Problem details: Every line below is to be given again precisely; images are to be left out.

The records:

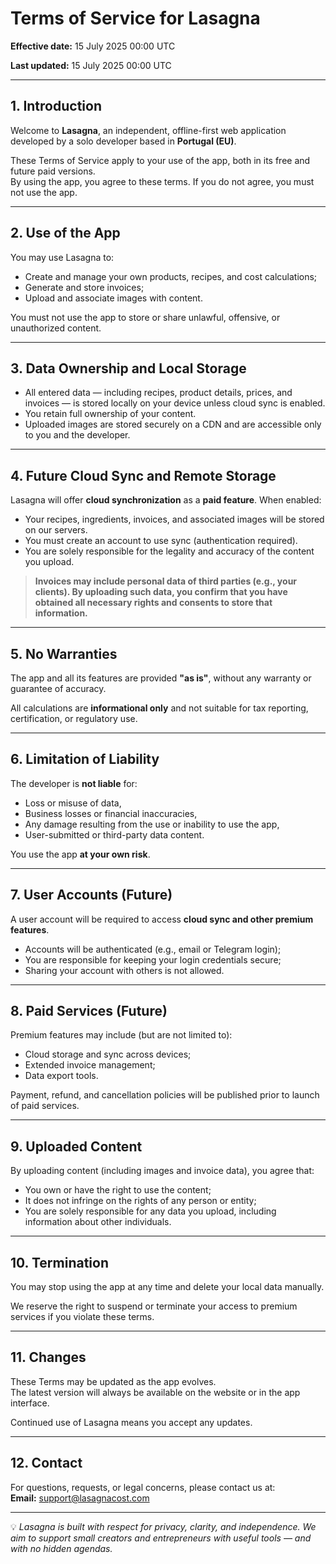 # Terms of Service for Lasagna

**Effective date:** 15 July 2025 00:00 UTC

**Last updated:** 15 July 2025 00:00 UTC

---

## 1. Introduction

Welcome to **Lasagna**, an independent, offline-first web application developed by a solo developer based in **Portugal (EU)**.

These Terms of Service apply to your use of the app, both in its free and future paid versions.  
By using the app, you agree to these terms. If you do not agree, you must not use the app.

---

## 2. Use of the App

You may use Lasagna to:

- Create and manage your own products, recipes, and cost calculations;
- Generate and store invoices;
- Upload and associate images with content.

You must not use the app to store or share unlawful, offensive, or unauthorized content.

---

## 3. Data Ownership and Local Storage

- All entered data — including recipes, product details, prices, and invoices — is stored locally on your device unless cloud sync is enabled.
- You retain full ownership of your content.
- Uploaded images are stored securely on a CDN and are accessible only to you and the developer.

---

## 4. Future Cloud Sync and Remote Storage

Lasagna will offer **cloud synchronization** as a **paid feature**. When enabled:

- Your recipes, ingredients, invoices, and associated images will be stored on our servers.
- You must create an account to use sync (authentication required).
- You are solely responsible for the legality and accuracy of the content you upload.

> **Invoices may include personal data of third parties (e.g., your clients). By uploading such data, you confirm that you have obtained all necessary rights and consents to store that information.**

---

## 5. No Warranties

The app and all its features are provided **"as is"**, without any warranty or guarantee of accuracy.

All calculations are **informational only** and not suitable for tax reporting, certification, or regulatory use.

---

## 6. Limitation of Liability

The developer is **not liable** for:

- Loss or misuse of data,
- Business losses or financial inaccuracies,
- Any damage resulting from the use or inability to use the app,
- User-submitted or third-party data content.

You use the app **at your own risk**.

---

## 7. User Accounts (Future)

A user account will be required to access **cloud sync and other premium features**.

- Accounts will be authenticated (e.g., email or Telegram login);
- You are responsible for keeping your login credentials secure;
- Sharing your account with others is not allowed.

---

## 8. Paid Services (Future)

Premium features may include (but are not limited to):

- Cloud storage and sync across devices;
- Extended invoice management;
- Data export tools.

Payment, refund, and cancellation policies will be published prior to launch of paid services.

---

## 9. Uploaded Content

By uploading content (including images and invoice data), you agree that:

- You own or have the right to use the content;
- It does not infringe on the rights of any person or entity;
- You are solely responsible for any data you upload, including information about other individuals.

---

## 10. Termination

You may stop using the app at any time and delete your local data manually.

We reserve the right to suspend or terminate your access to premium services if you violate these terms.

---

## 11. Changes

These Terms may be updated as the app evolves.  
The latest version will always be available on the website or in the app interface.

Continued use of Lasagna means you accept any updates.

---

## 12. Contact

For questions, requests, or legal concerns, please contact us at:  
**Email:** support@lasagnacost.com

---

💡 *Lasagna is built with respect for privacy, clarity, and independence. We aim to support small creators and entrepreneurs with useful tools — and with no hidden agendas.*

Answer below:
 # Terms of Service for Lasagna

**Effective date:** 15 July 2025 00:00 UTC

**Last updated:** 15 July 2025 00:00 UTC

---

## 1. Introduction

Welcome to **Lasagna**, an independent, offline-first web application developed by a solo developer based in **Portugal (EU)**.

These Terms of Service apply to your use of the app, both in its free and future paid versions.  
By using the app, you agree to these terms. If you do not agree, you must not use the app.

---

## 2. Use of the App

You may use Lasagna to:

- Create and manage your own products, recipes, and cost calculations;
- Generate and store invoices;
- Upload and associate images with content.

You must not use the app to store or share unlawful, offensive, or unauthorized content.

---

## 3. Data Ownership and Local Storage

- All entered data — including recipes, product details, prices, and invoices — is stored locally on your device unless cloud sync is enabled.
- You retain full ownership of your content.
- Uploaded images are stored securely on a CDN and are accessible only to you and the developer.

---

## 4. Future Cloud Sync and Remote Storage

Lasagna will offer **cloud synchronization** as a **paid feature**. When enabled:

- Your recipes, ingredients, invoices, and associated images will be stored on our servers.
- You must create an account to use sync (authentication required).
- You are solely responsible for the legality and accuracy of the content you upload.

> **Invoices may include personal data of third parties (e.g., your clients). By uploading such data, you confirm that you have obtained all necessary rights and consents to store that information.**

---

## 5. No Warranties

The app and all its features are provided **"as is"**, without any warranty or guarantee of accuracy.

All calculations are **informational only** and not suitable for tax reporting, certification, or regulatory use.

---

## 6. Limitation of Liability

The developer is **not liable** for:

- Loss or misuse of data,
- Business losses or financial inaccuracies,
- Any damage resulting from the use or inability to use the app,
- User-submitted or third-party data content.

You use the app **at your own risk**.

---

## 7. User Accounts (Future)

A user account will be required to access **cloud sync and other premium features**.

- Accounts will be authenticated (e.g., email or Telegram login);
- You are responsible for keeping your login credentials secure;
- Sharing your account with others is not allowed.

---

## 8. Paid Services (Future)

Premium features may include (but are not limited to):

- Cloud storage and sync across devices;
- Extended invoice management;
- Data export tools.

Payment, refund, and cancellation policies will be published prior to launch of paid services.

---

## 9. Uploaded Content

By uploading content (including images and invoice data), you agree that:

- You own or have the right to use the content;
- It does not infringe on the rights of any person or entity;
- You are solely responsible for any data you upload, including information about other individuals.

---

## 10. Termination

You may stop using the app at any time and delete your local data manually.

We reserve the right to suspend or terminate your access to premium services if you violate these terms.

---

## 11. Changes

These Terms may be updated as the app evolves.  
The latest version will always be available on the website or in the app interface.

Continued use of Lasagna means you accept any updates.

---

## 12. Contact

For questions, requests, or legal concerns, please contact us at:  
**Email:** support@lasagnacost.com

---

💡 *Lasagna is built with respect for privacy, clarity, and independence. We aim to support small creators and entrepreneurs with useful tools — and with no hidden agendas.*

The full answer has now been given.